- Born: 1903
- Died: 1985 (aged 81–82)
- Allegiance: United Kingdom
- Branch: Royal Navy
- Service years: 1916–1959
- Rank: Vice-Admiral
- Commands: HMS Ludlow Vice Controller and Director of Naval Equipment Home Fleet Training Squadron Reserve Fleet
- Conflicts: World War I World War II
- Awards: Knight Commander of the Order of the British Empire Companion of the Order of the Bath Distinguished Service Cross

= Guy Sayer (Royal Navy officer) =

Vice-Admiral Sir Guy Bourchier Sayer KBE CB DSC (1903–1985) was a senior Royal Navy officer who commanded the Reserve Fleet.

==Naval career==
After leaving Highgate School Sayer joined the Royal Navy in 1916 during World War I. He also served in World War II on staff of the Commander-in-Chief, The Nore from 1940, as commanding officer of the destroyer HMS Ludlow from 1940 and on the naval staff at the Admiralty from 1943. He was also appointed commander of Naval Assault Force (A) for Operation Zipper, the invasion of Malaya, in 1945.

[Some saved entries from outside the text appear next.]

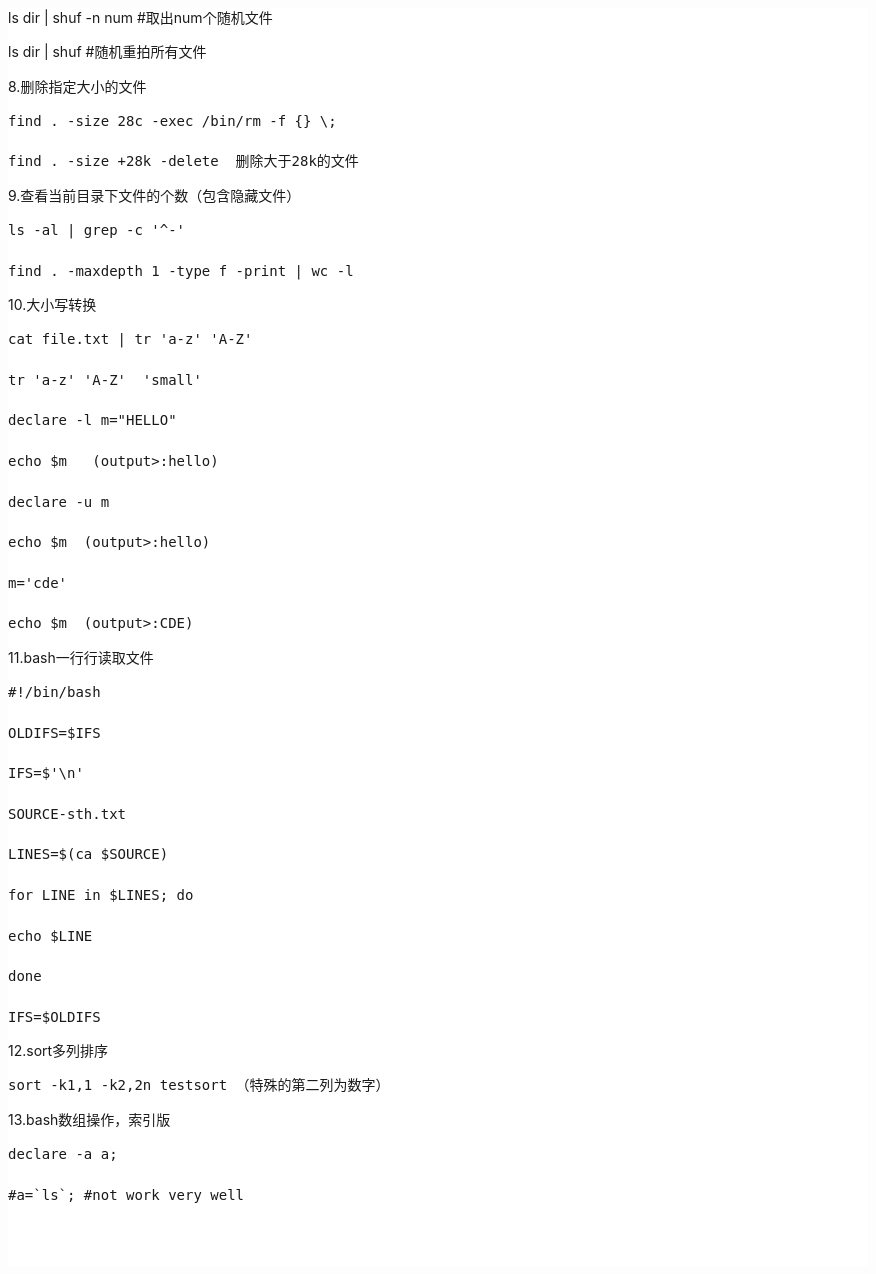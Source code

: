 ls dir | shuf -n num #取出num个随机文件

ls dir | shuf #随机重拍所有文件</pre>

8.删除指定大小的文件

<pre class="brush: bash; title: ; notranslate" title="">find . -size 28c -exec /bin/rm -f {} \;

find . -size +28k -delete  删除大于28k的文件</pre>

9.查看当前目录下文件的个数（包含隐藏文件）

<pre class="brush: bash; title: ; notranslate" title="">ls -al | grep -c '^-'

find . -maxdepth 1 -type f -print | wc -l</pre>

10.大小写转换

<pre class="brush: bash; title: ; notranslate" title="">cat file.txt | tr 'a-z' 'A-Z'

tr 'a-z' 'A-Z'  'small'

declare -l m="HELLO"

echo $m   (output&gt;:hello)

declare -u m

echo $m  (output&gt;:hello)

m='cde'

echo $m  (output&gt;:CDE)</pre>

11.bash一行行读取文件

<pre class="brush: bash; title: ; notranslate" title="">#!/bin/bash

OLDIFS=$IFS

IFS=$'\n'

SOURCE-sth.txt

LINES=$(ca $SOURCE)

for LINE in $LINES; do

echo $LINE

done

IFS=$OLDIFS</pre>

12.sort多列排序

<pre class="brush: bash; title: ; notranslate" title="">sort -k1,1 -k2,2n testsort （特殊的第二列为数字）</pre>

13.bash数组操作，索引版

<pre class="brush: bash; title: ; notranslate" title="">declare -a a;

#a=`ls`; #not work very well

He became Vice Controller and Director of Naval Equipment at the Admiralty in 1953 and Flag Officer, Home Fleet Training Squadron in 1956. He was Flag Officer, Helicopter Group during Operation Musketeer, the assault on Port Said during the Suez Crisis, in 1956. This group may have been part of Task Force 345. He became Admiral commanding the Reserve Fleet in 1958 before retiring in 1959, whereupon he was knighted.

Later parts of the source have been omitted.